The second most Jewish thing about Jews is we don’t make resolutions on New Year because — as my Hebrew teacher, Mrs Cohen, once explained to me — resolutions are predictions.
Instead, we do teshuvah, ie, self-reflection and repentance. Yeah, no optimism about the future for us, just self-flagellation and regret. Happy New Year to us!
Because I truly am a woman who has it all, I do both: resolutions and regret. What else are resolutions but an attempt to rectify past regrets, or at least learn from them?
This, surely, is what the new year is supposed to be about. Well, that and standing around the radio and feeling wistful about the fast passing of time — at least that’s what Woody Allen’s Radio Days taught me.
And yet I take Mrs Cohen’s point that Rosh Hashanah in September should be treated very differently from all that goyish nonsense in December. So my Rosh Hashanah resolutions aren’t about not eating ice cream at midnight (but how else am I supposed to wash down all those 11pm cigarettes?).
They’re about specifically Jewish things that I need to change about myself. So these are my regretful resolutions for 5784.

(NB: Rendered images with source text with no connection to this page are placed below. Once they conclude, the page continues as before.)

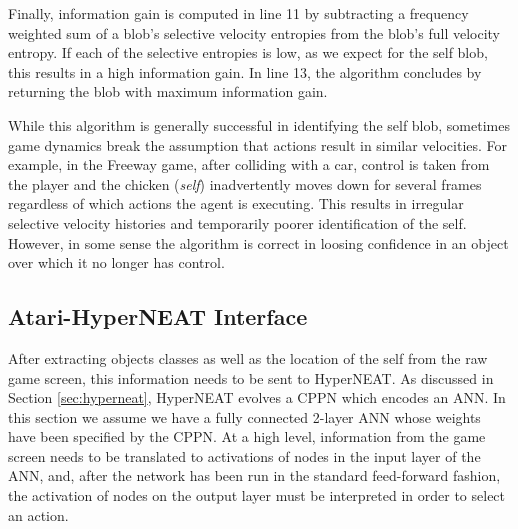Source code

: \documentclass{acm_proc_article-sp}
\begin{document}
Finally, information gain is computed in line 11 by subtracting a frequency weighted sum of a blob's selective velocity entropies from the blob's full velocity entropy. If each of the selective entropies is low, as we expect for the self blob, this results in a high information gain. In line 13, the algorithm concludes by returning the blob with maximum information gain.

While this algorithm is generally successful in identifying the self blob, sometimes game dynamics break the assumption that actions result in similar velocities. For example, in the Freeway game, after colliding with a car, control is taken from the player and the chicken (\textit{self}) inadvertently moves down for several frames regardless of which actions the agent is executing. This results in irregular selective velocity histories and temporarily poorer identification of the self. However, in some sense the algorithm is correct in loosing confidence in an object over which it no longer has control.

\subsection{Atari-HyperNEAT Interface}

After extracting objects classes as well as the location of the self from the raw game screen, this information needs to be sent to HyperNEAT. As discussed in Section \ref{sec:hyperneat}, HyperNEAT evolves a CPPN which encodes an ANN. In this section we assume we have a fully connected 2-layer ANN whose weights have been specified by the CPPN. At a high level, information from the game screen needs to be translated to activations of nodes in the input layer of the ANN, and, after the network has been run in the standard feed-forward fashion, the activation of nodes on the output layer must be interpreted in order to select an action.
\end{document}
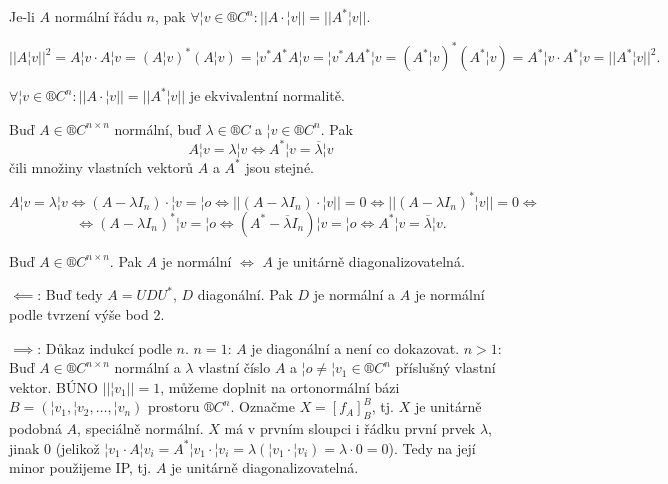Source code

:\documentclass[12pt]{article}                   %
\begin{document}
    \begin{tvrzeni}
        Je-li $A$ normální řádu $n$, pak $\forall ¦v \in ®C^n: ||A·¦v|| = ||A^*¦v||$.

        \begin{dukazin}
                $$ ||A¦v||^2 = A¦v·A¦v = (A¦v)^*(A¦v) = ¦v^*A^*A¦v = ¦v^*AA^*¦v = (A^*¦v)^*(A^*¦v) = A^*¦v·A^*¦v = ||A^*¦v||^2. $$ 
        \end{dukazin}
    \end{tvrzeni}

    \begin{poznamka}
        $\forall ¦v \in ®C^n: ||A·¦v|| = ||A^*¦v||$ je ekvivalentní normalitě.
    \end{poznamka}

    \begin{tvrzeni}
        Buď $A \in ®C^{n \times n}$ normální, buď $\lambda \in ®C$ a $¦v \in ®C^n$. Pak
        $$ A¦v = \lambda¦v \Leftrightarrow A^*¦v = \overline{\lambda}¦v $$ 
        čili množiny vlastních vektorů $A$ a $A^*$ jsou stejné.

        \begin{dukazin}
            $$ A¦v = \lambda ¦v \Leftrightarrow (A - \lambda I_n)·¦v = ¦o \Leftrightarrow ||(A - \lambda I_n)·¦v|| = 0 \Leftrightarrow ||(A - \lambda I_n)^*¦v|| = 0 \Leftrightarrow $$
            $$ \Leftrightarrow (A - \lambda I_n)^*¦v = ¦o \Leftrightarrow (A^* - \overline{\lambda}I_n)¦v = ¦o \Leftrightarrow A^*¦v = \overline{\lambda}¦v. $$
        \end{dukazin}
    \end{tvrzeni}

    \begin{veta}
        Buď $A \in ®C^{n \times n}$. Pak $A$ je normální $\Leftrightarrow$ $A$ je unitárně diagonalizovatelná.

        \begin{dukazin}
            $\impliedby$: Buď tedy $A = UDU^*$, $D$ diagonální. Pak $D$ je normální a $A$ je normální podle tvrzení výše bod 2.

            $\implies$: Důkaz indukcí podle $n$. $n = 1$: $A$ je diagonální a není co dokazovat. $n > 1:$ Buď $A \in ®C^{n \times n}$ normální a $\lambda$ vlastní číslo $A$ a $¦o ≠ ¦v_1 \in ®C^n$ příslušný vlastní vektor. BÚNO $||¦v_1|| = 1$, můžeme doplnit na ortonormální bázi $B = (¦v_1, ¦v_2, …, ¦v_n)$ prostoru $®C^n$. Označme $X = [f_A]_B^B$, tj. $X$ je unitárně podobná $A$, speciálně normální. $X$ má v prvním sloupci i řádku první prvek $\lambda$, jinak 0 (jelikož $¦v_1·A¦v_i = A^*¦v_1·¦v_i = \lambda(¦v_1·¦v_i) = \lambda·0 = 0$). Tedy na její minor použijeme IP, tj. $A$ je unitárně diagonalizovatelná.
        \end{dukazin}
    \end{veta}
\end{document}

1. Don’t have a meltdown when the kids complain about going to Hebrew school on the weekends
Specifically, don’t say, “Your great-grandparents went to Auschwitz just so you could be Jewish. So get your trainers on and stop moaning!” Partly because this tends to be counter-productive in terms of inspiring a love of Judaism. Partly because it makes me feel like my parents.
2. Stop treating Hebrew school like childcare
Maybe I could actually go to shul while my kids are learning their bets from their vets, and not always use it as a gift of three hours in which I can have brunch and a pedicure? Sometimes? Just once?
3. Don’t use the children as an excuse to only go to children’s services, just because they’re two hours shorter than the adult ones
“How nice to see you at the children’s service again, Ms Freeman. Tell me, how old are your kids now?" "32 and 28", she replies.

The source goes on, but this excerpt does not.